Saved data entries:
___

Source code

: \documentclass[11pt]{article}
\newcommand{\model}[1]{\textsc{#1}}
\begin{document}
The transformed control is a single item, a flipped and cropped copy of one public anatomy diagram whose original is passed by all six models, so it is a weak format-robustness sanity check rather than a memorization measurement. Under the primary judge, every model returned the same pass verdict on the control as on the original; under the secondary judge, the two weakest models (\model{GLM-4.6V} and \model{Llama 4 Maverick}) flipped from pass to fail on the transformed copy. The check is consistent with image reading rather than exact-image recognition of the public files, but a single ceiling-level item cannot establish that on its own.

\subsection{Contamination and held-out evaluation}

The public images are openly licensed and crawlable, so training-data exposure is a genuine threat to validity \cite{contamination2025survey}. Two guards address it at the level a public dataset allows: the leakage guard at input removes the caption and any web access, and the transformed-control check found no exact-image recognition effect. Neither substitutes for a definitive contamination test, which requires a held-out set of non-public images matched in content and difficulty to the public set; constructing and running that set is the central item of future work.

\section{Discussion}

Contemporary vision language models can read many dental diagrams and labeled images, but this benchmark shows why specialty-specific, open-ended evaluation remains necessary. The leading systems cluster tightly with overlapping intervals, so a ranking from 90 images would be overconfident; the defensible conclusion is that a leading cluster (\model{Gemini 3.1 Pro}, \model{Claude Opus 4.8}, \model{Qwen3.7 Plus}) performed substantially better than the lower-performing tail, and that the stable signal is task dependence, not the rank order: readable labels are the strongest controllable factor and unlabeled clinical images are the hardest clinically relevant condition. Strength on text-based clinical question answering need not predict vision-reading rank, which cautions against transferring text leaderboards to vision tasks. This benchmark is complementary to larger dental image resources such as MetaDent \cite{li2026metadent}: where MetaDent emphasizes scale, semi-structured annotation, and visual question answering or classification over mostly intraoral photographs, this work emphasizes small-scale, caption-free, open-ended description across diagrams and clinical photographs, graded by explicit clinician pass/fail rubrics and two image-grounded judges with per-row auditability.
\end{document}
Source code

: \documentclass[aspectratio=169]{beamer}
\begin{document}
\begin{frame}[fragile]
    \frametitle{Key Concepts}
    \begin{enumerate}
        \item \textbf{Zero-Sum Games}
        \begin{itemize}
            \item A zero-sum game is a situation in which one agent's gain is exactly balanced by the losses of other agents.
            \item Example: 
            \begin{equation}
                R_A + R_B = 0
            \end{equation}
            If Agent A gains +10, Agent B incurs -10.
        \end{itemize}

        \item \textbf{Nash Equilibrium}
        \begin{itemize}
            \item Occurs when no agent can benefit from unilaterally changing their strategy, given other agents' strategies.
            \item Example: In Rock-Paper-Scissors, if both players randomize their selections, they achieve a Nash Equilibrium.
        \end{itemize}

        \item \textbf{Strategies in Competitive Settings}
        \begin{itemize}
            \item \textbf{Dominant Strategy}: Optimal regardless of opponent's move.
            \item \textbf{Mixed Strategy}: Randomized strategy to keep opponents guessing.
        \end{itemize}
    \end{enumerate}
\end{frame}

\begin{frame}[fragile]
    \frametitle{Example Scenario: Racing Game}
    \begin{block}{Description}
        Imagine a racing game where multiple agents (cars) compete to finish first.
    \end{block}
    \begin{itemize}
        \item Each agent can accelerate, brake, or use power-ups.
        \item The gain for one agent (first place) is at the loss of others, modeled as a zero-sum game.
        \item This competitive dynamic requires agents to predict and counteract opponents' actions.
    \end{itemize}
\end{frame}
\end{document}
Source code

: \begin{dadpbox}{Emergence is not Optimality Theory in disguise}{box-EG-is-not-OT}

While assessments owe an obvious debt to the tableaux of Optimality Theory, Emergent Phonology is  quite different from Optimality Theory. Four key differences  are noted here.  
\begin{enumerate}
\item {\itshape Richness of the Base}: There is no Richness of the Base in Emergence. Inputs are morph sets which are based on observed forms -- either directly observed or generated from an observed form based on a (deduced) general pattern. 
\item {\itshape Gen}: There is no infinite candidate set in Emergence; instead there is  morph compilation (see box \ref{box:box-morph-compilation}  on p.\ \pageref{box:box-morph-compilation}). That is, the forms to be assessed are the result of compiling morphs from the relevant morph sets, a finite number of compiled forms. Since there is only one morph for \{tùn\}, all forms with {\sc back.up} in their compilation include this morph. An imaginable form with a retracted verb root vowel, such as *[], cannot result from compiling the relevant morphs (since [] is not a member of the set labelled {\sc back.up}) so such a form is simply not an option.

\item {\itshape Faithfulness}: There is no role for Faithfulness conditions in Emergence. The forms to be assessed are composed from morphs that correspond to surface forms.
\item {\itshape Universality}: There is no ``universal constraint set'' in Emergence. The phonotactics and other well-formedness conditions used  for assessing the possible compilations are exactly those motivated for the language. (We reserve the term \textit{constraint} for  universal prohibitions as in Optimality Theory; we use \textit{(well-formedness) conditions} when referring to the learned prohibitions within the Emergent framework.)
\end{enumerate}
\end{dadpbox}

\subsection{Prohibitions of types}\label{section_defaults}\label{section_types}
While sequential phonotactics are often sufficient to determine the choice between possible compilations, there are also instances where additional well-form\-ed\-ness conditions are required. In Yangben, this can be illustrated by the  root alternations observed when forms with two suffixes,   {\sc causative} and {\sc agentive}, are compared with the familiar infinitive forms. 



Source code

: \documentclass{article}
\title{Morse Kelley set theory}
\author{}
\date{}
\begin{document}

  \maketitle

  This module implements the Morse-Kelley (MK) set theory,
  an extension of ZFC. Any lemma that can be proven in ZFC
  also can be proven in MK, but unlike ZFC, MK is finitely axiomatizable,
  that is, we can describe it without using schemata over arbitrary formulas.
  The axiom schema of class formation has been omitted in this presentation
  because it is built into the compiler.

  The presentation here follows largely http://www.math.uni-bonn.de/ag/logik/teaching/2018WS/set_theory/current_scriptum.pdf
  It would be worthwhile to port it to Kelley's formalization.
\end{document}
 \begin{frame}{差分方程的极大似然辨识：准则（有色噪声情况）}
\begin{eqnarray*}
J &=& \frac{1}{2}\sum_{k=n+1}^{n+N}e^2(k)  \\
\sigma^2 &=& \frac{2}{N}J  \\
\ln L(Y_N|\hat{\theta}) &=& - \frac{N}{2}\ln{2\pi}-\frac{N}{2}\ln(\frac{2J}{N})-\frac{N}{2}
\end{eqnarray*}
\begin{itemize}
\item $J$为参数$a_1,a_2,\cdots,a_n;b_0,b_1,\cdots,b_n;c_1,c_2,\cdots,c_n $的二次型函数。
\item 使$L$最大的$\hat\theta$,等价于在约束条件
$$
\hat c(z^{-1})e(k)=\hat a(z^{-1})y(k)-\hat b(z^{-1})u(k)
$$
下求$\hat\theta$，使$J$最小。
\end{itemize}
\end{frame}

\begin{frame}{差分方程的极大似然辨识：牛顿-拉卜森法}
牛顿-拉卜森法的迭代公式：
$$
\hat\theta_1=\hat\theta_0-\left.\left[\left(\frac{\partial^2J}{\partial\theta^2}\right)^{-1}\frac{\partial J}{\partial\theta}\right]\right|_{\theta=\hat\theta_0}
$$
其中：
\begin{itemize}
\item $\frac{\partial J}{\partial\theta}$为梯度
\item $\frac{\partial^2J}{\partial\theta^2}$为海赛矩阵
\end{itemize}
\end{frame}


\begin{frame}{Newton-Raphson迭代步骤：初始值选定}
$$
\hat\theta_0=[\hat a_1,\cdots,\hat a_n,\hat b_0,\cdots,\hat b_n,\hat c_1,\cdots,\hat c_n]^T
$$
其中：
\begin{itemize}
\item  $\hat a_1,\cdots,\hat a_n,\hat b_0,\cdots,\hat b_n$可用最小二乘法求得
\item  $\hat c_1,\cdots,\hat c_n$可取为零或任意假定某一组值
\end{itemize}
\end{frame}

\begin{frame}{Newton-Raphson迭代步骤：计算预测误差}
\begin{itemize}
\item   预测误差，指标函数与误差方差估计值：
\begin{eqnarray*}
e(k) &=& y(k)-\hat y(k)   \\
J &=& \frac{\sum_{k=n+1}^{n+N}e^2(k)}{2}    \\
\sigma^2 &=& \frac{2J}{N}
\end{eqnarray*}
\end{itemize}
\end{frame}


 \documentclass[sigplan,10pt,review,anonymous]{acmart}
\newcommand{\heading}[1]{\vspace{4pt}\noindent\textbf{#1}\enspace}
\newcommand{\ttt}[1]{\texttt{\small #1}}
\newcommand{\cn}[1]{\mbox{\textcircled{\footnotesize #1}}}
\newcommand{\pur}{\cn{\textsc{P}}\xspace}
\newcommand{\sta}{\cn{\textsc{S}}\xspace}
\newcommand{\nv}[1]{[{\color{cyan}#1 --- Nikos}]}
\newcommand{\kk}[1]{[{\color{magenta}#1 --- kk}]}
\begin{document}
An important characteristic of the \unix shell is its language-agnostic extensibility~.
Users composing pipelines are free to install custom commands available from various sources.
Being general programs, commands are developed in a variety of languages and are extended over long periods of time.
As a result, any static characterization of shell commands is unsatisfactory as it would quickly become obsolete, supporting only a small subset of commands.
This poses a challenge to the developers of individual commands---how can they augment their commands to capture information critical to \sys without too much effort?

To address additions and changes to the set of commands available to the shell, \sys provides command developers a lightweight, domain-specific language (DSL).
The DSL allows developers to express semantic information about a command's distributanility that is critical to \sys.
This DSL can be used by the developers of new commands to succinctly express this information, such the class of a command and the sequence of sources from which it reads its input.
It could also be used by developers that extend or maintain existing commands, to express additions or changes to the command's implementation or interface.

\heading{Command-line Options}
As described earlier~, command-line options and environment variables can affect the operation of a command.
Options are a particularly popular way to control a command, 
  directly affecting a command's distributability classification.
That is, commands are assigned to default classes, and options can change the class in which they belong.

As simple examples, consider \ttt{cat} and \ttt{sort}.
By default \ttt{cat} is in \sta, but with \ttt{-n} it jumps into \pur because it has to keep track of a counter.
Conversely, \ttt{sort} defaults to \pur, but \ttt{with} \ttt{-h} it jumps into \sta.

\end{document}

___

Work to complete: Wherever a line in the data above holds "Kelley", copy that line.

Response:
\title{Morse Kelley set theory}
  This module implements the Morse-Kelley (MK) set theory,
  It would be worthwhile to port it to Kelley's formalization.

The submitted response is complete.